The COVID-19 pandemic poses a special threat to those living in informal settlements on the edges of cities around the world. One of the best ways to prevent infection and the spread of the virus is washing hands with soap on a regular basis. In mid-March, DWN launched a project with NCE to help reduce the vulnerability of informal settlement dwellers by installing Tippy Taps.
A Tippy Tap is a simple structure made from wood or steel poles, a rope, and a plastic water container. The container can be filled with water or a mixture of water and liquid soap. To use a Tippy Tap, one needs only to step on a plank attached to a rope that pulls the water container to allow the liquid to flow out onto your hands. Thus, a person can wash their hands without touching a tap and with minimal water wastage.

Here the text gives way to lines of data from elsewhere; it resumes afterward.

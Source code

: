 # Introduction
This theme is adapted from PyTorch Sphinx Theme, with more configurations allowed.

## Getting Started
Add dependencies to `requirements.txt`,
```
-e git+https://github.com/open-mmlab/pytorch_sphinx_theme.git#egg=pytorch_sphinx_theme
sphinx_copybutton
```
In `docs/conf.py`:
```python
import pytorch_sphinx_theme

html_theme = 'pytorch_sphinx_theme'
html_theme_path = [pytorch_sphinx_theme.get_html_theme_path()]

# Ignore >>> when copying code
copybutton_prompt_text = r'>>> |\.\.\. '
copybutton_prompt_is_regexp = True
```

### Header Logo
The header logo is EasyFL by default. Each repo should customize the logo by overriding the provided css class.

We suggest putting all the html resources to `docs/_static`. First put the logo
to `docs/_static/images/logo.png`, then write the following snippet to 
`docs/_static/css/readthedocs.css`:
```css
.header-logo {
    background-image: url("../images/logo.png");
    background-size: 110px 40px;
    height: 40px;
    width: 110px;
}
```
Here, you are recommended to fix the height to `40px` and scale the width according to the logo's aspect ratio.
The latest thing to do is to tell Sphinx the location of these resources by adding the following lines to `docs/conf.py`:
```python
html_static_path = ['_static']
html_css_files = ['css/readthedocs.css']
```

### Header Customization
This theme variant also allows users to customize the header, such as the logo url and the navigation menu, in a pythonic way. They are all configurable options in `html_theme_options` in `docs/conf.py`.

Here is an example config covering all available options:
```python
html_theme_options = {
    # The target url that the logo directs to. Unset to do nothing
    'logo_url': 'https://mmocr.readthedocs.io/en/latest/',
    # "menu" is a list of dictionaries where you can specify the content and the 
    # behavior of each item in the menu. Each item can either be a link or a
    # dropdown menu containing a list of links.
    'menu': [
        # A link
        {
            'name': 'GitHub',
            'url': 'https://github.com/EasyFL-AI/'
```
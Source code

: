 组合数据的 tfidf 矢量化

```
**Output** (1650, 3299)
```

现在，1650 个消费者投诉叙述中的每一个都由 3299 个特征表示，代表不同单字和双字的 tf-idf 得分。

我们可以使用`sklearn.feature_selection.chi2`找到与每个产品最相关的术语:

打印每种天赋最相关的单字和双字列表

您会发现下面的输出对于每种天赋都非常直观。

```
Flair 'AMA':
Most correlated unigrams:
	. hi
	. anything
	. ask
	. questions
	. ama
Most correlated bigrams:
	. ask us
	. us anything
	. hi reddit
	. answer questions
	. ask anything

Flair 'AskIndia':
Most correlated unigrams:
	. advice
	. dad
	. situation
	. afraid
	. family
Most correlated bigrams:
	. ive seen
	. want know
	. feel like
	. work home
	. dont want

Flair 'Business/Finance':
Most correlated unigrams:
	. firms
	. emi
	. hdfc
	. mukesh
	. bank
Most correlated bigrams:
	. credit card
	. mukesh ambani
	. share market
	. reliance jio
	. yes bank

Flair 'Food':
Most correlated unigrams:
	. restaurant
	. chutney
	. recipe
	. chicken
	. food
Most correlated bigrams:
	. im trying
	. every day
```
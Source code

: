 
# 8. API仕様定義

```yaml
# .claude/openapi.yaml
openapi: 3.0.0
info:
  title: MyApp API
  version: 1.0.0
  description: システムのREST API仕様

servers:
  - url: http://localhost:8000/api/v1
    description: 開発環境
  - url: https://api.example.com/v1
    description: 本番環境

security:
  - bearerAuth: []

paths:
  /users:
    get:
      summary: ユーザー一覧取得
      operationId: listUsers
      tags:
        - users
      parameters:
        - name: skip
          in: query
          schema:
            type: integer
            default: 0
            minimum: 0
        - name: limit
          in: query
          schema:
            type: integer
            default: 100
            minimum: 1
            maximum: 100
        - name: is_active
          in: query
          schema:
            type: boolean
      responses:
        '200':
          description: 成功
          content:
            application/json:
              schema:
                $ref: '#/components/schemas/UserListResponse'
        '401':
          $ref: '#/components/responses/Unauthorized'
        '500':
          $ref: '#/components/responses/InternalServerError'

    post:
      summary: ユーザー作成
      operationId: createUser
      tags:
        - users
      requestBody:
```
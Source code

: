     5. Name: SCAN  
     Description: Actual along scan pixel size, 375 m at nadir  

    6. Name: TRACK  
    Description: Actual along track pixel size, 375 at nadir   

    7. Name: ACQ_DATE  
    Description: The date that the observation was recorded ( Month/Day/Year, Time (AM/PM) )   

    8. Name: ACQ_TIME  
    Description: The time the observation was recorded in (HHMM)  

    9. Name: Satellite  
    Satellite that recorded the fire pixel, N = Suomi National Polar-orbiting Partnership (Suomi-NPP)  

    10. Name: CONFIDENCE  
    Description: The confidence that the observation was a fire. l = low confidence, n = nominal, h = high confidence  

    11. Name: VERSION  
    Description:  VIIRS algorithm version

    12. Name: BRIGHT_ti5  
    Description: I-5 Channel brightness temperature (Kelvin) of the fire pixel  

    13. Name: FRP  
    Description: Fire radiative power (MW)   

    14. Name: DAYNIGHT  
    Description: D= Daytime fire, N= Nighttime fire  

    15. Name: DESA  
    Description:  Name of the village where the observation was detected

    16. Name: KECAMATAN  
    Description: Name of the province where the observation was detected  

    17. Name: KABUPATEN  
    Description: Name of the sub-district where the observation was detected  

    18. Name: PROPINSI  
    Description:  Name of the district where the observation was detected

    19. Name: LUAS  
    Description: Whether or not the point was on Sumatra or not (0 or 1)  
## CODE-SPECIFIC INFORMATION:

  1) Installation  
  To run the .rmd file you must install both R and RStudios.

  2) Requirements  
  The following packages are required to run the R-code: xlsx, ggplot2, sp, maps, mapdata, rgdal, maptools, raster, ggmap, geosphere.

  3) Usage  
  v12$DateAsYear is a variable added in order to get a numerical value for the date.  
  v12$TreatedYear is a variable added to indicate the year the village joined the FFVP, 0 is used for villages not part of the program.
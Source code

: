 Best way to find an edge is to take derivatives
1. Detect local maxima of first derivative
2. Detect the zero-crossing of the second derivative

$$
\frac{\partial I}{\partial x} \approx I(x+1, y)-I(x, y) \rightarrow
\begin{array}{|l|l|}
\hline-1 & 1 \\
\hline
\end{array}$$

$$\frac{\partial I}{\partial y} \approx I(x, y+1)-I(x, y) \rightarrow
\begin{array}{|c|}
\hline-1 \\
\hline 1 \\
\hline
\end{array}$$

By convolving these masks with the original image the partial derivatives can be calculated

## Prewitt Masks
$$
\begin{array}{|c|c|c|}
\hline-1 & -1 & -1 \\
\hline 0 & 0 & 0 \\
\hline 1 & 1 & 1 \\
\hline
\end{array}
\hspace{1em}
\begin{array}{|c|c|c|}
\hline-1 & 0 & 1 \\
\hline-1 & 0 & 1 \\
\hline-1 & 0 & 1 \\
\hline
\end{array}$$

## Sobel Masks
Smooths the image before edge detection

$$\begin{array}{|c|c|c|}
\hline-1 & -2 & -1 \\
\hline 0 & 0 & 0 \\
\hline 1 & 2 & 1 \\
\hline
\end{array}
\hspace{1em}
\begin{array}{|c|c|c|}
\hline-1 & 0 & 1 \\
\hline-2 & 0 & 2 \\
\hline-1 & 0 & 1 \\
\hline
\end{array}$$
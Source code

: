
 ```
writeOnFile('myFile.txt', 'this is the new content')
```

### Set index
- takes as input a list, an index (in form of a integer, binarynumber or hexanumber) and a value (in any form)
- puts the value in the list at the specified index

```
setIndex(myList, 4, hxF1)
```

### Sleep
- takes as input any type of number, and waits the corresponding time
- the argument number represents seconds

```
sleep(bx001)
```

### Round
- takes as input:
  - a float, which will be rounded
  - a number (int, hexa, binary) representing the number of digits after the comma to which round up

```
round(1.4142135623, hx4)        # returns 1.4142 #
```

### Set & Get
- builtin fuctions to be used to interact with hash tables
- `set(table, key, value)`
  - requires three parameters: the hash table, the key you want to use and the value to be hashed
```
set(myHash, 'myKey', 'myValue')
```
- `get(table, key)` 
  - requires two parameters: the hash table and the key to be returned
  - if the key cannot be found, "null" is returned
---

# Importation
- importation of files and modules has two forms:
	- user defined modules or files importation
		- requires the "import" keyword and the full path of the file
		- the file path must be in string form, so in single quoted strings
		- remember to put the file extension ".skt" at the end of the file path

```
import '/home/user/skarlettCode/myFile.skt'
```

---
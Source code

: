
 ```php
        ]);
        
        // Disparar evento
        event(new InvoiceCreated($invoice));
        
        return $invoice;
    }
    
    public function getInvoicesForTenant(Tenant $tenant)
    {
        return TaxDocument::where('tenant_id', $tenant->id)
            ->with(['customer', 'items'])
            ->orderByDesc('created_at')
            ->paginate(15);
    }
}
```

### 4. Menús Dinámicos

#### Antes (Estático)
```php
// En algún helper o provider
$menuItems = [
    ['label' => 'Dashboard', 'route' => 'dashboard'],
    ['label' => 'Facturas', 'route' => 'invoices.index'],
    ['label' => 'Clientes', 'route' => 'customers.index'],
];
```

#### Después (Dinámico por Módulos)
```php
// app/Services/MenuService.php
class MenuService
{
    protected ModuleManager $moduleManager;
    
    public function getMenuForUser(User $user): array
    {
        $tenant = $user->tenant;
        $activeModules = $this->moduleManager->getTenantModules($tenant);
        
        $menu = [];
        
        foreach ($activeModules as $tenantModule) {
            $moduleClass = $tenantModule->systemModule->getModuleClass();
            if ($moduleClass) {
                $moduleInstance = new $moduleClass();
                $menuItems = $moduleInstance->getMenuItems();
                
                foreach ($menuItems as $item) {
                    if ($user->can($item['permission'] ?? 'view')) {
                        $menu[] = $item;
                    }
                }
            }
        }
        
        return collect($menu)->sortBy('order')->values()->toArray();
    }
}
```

Each time our green-shirted volunteers build a new Tippy Tap, they take a GPS point that enables us to map our progress and plan our movements through the settlements. This map is updated regularly and published here. Besides installing tippy taps, the volunteers talk to residents of the homes where the tippy tap is installed, and explain the importance of hand washing. They also educate household members on COVID-19 and how to prevent it. More than 500,000 relevant flyers were distributed during 2020 (see publications section to download the flyers in six different languages).